TASK DIRECTIONS
Please reproduce the entries below exactly as they stand, but leave the pictures out.

[Stored data]
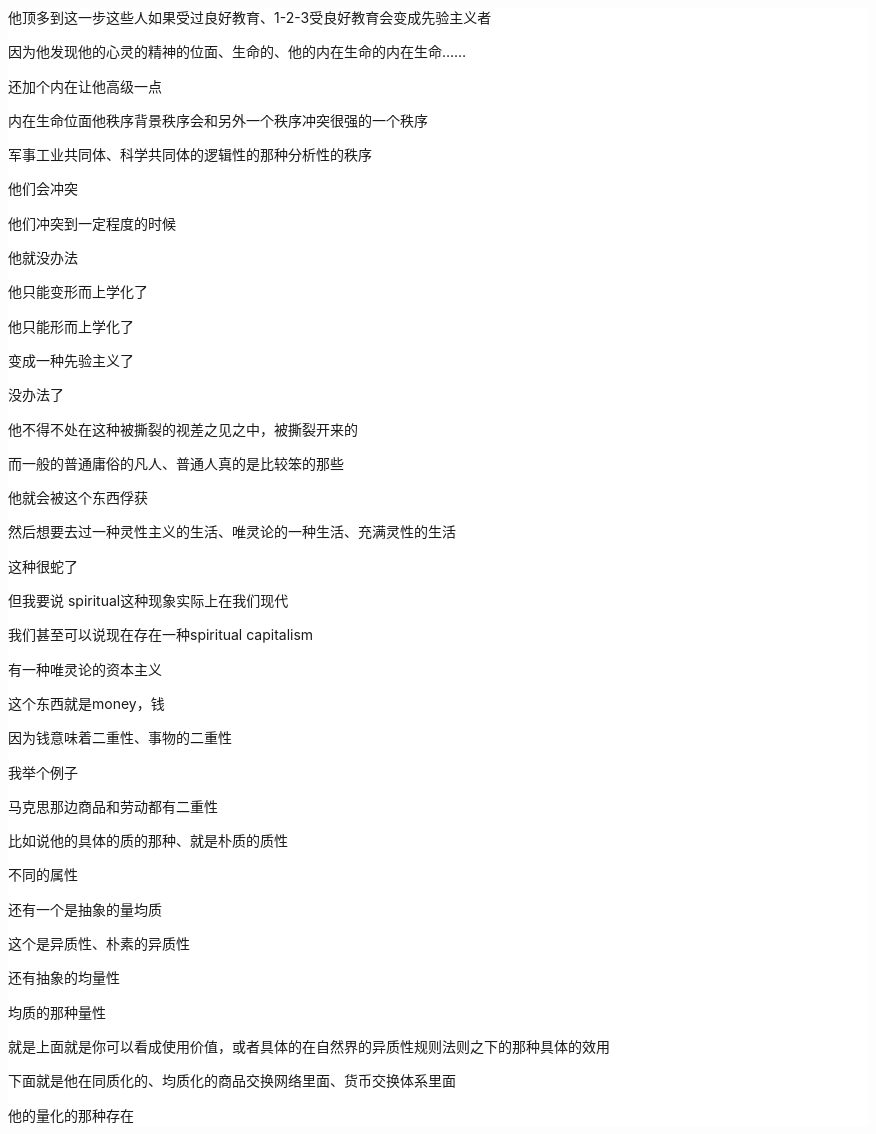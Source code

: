 他顶多到这一步这些人如果受过良好教育、1-2-3受良好教育会变成先验主义者

因为他发现他的心灵的精神的位面、生命的、他的内在生命的内在生命……

还加个内在让他高级一点

内在生命位面他秩序背景秩序会和另外一个秩序冲突很强的一个秩序

军事工业共同体、科学共同体的逻辑性的那种分析性的秩序

他们会冲突

他们冲突到一定程度的时候

他就没办法

他只能变形而上学化了

他只能形而上学化了

变成一种先验主义了

没办法了

他不得不处在这种被撕裂的视差之见之中，被撕裂开来的

而一般的普通庸俗的凡人、普通人真的是比较笨的那些

他就会被这个东西俘获

然后想要去过一种灵性主义的生活、唯灵论的一种生活、充满灵性的生活

这种很蛇了

但我要说 spiritual这种现象实际上在我们现代

我们甚至可以说现在存在一种spiritual capitalism

有一种唯灵论的资本主义

这个东西就是money，钱

因为钱意味着二重性、事物的二重性

我举个例子

马克思那边商品和劳动都有二重性

比如说他的具体的质的那种、就是朴质的质性

不同的属性

还有一个是抽象的量均质

这个是异质性、朴素的异质性

还有抽象的均量性

均质的那种量性

就是上面就是你可以看成使用价值，或者具体的在自然界的异质性规则法则之下的那种具体的效用

下面就是他在同质化的、均质化的商品交换网络里面、货币交换体系里面

他的量化的那种存在
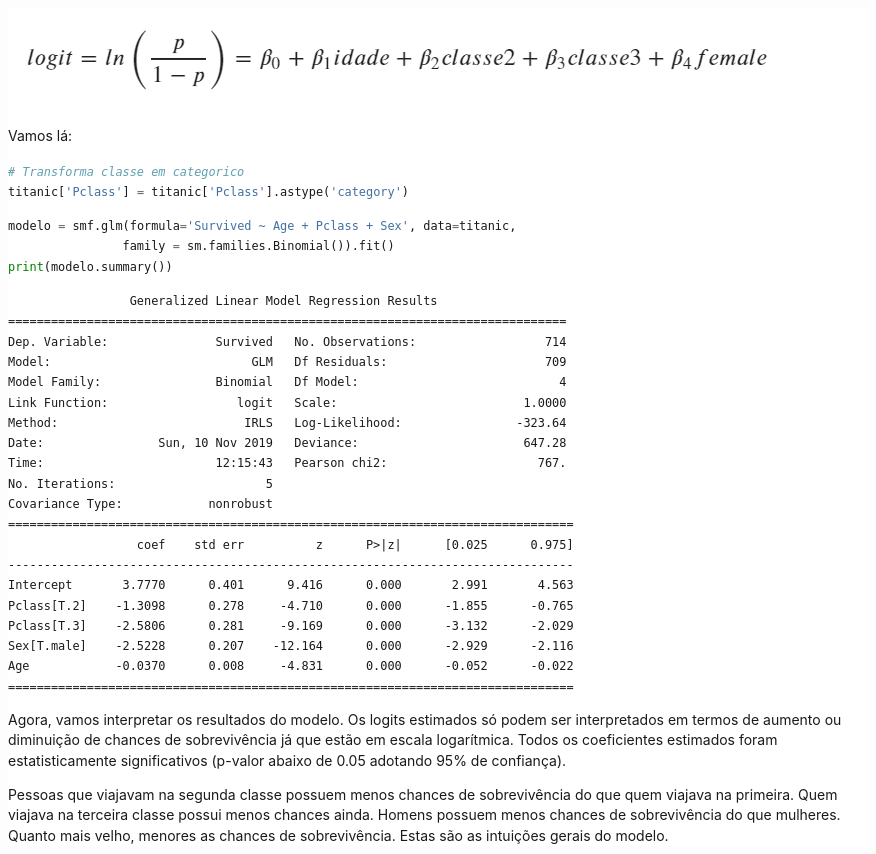 
![logit](/img/2019-11-10-regressao-logistica/formula.png)


Vamos lá:


```python
# Transforma classe em categorico
titanic['Pclass'] = titanic['Pclass'].astype('category')
```


```python
modelo = smf.glm(formula='Survived ~ Age + Pclass + Sex', data=titanic,
                family = sm.families.Binomial()).fit()
print(modelo.summary())
```

                     Generalized Linear Model Regression Results                  
    ==============================================================================
    Dep. Variable:               Survived   No. Observations:                  714
    Model:                            GLM   Df Residuals:                      709
    Model Family:                Binomial   Df Model:                            4
    Link Function:                  logit   Scale:                          1.0000
    Method:                          IRLS   Log-Likelihood:                -323.64
    Date:                Sun, 10 Nov 2019   Deviance:                       647.28
    Time:                        12:15:43   Pearson chi2:                     767.
    No. Iterations:                     5                                         
    Covariance Type:            nonrobust                                         
    ===============================================================================
                      coef    std err          z      P>|z|      [0.025      0.975]
    -------------------------------------------------------------------------------
    Intercept       3.7770      0.401      9.416      0.000       2.991       4.563
    Pclass[T.2]    -1.3098      0.278     -4.710      0.000      -1.855      -0.765
    Pclass[T.3]    -2.5806      0.281     -9.169      0.000      -3.132      -2.029
    Sex[T.male]    -2.5228      0.207    -12.164      0.000      -2.929      -2.116
    Age            -0.0370      0.008     -4.831      0.000      -0.052      -0.022
    ===============================================================================


Agora, vamos interpretar os resultados do modelo. Os logits estimados só podem ser interpretados em termos de aumento ou diminuição de chances de sobrevivência já que estão em escala logarítmica. Todos os coeficientes estimados foram estatisticamente significativos (p-valor abaixo de 0.05 adotando 95% de confiança).

Pessoas que viajavam na segunda classe possuem menos chances de sobrevivência do que quem viajava na primeira. Quem viajava na terceira classe possui menos chances ainda. Homens possuem menos chances de sobrevivência do que mulheres. Quanto mais velho, menores as chances de sobrevivência. Estas são as intuições gerais do modelo.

TASK RESULT
Source code

: 他顶多到这一步这些人如果受过良好教育、1-2-3受良好教育会变成先验主义者

因为他发现他的心灵的精神的位面、生命的、他的内在生命的内在生命……

还加个内在让他高级一点

内在生命位面他秩序背景秩序会和另外一个秩序冲突很强的一个秩序

军事工业共同体、科学共同体的逻辑性的那种分析性的秩序

他们会冲突

他们冲突到一定程度的时候

他就没办法

他只能变形而上学化了

他只能形而上学化了

变成一种先验主义了

没办法了

他不得不处在这种被撕裂的视差之见之中，被撕裂开来的

而一般的普通庸俗的凡人、普通人真的是比较笨的那些

他就会被这个东西俘获

然后想要去过一种灵性主义的生活、唯灵论的一种生活、充满灵性的生活

这种很蛇了

但我要说 spiritual这种现象实际上在我们现代

我们甚至可以说现在存在一种spiritual capitalism

有一种唯灵论的资本主义

这个东西就是money，钱

因为钱意味着二重性、事物的二重性

我举个例子

马克思那边商品和劳动都有二重性

比如说他的具体的质的那种、就是朴质的质性

不同的属性

还有一个是抽象的量均质

这个是异质性、朴素的异质性

还有抽象的均量性

均质的那种量性

就是上面就是你可以看成使用价值，或者具体的在自然界的异质性规则法则之下的那种具体的效用

下面就是他在同质化的、均质化的商品交换网络里面、货币交换体系里面

他的量化的那种存在
![logit](/img/2019-11-10-regressao-logistica/formula.png)


Vamos lá:


```python
# Transforma classe em categorico
titanic['Pclass'] = titanic['Pclass'].astype('category')
```


```python
modelo = smf.glm(formula='Survived ~ Age + Pclass + Sex', data=titanic,
                family = sm.families.Binomial()).fit()
print(modelo.summary())
```

                     Generalized Linear Model Regression Results                  
    ==============================================================================
    Dep. Variable:               Survived   No. Observations:                  714
    Model:                            GLM   Df Residuals:                      709
    Model Family:                Binomial   Df Model:                            4
    Link Function:                  logit   Scale:                          1.0000
    Method:                          IRLS   Log-Likelihood:                -323.64
    Date:                Sun, 10 Nov 2019   Deviance:                       647.28
    Time:                        12:15:43   Pearson chi2:                     767.
    No. Iterations:                     5                                         
    Covariance Type:            nonrobust                                         
    ===============================================================================
                      coef    std err          z      P>|z|      [0.025      0.975]
    -------------------------------------------------------------------------------
    Intercept       3.7770      0.401      9.416      0.000       2.991       4.563
    Pclass[T.2]    -1.3098      0.278     -4.710      0.000      -1.855      -0.765
    Pclass[T.3]    -2.5806      0.281     -9.169      0.000      -3.132      -2.029
    Sex[T.male]    -2.5228      0.207    -12.164      0.000      -2.929      -2.116
    Age            -0.0370      0.008     -4.831      0.000      -0.052      -0.022
    ===============================================================================


Agora, vamos interpretar os resultados do modelo. Os logits estimados só podem ser interpretados em termos de aumento ou diminuição de chances de sobrevivência já que estão em escala logarítmica. Todos os coeficientes estimados foram estatisticamente significativos (p-valor abaixo de 0.05 adotando 95% de confiança).

Pessoas que viajavam na segunda classe possuem menos chances de sobrevivência do que quem viajava na primeira. Quem viajava na terceira classe possui menos chances ainda. Homens possuem menos chances de sobrevivência do que mulheres. Quanto mais velho, menores as chances de sobrevivência. Estas são as intuições gerais do modelo.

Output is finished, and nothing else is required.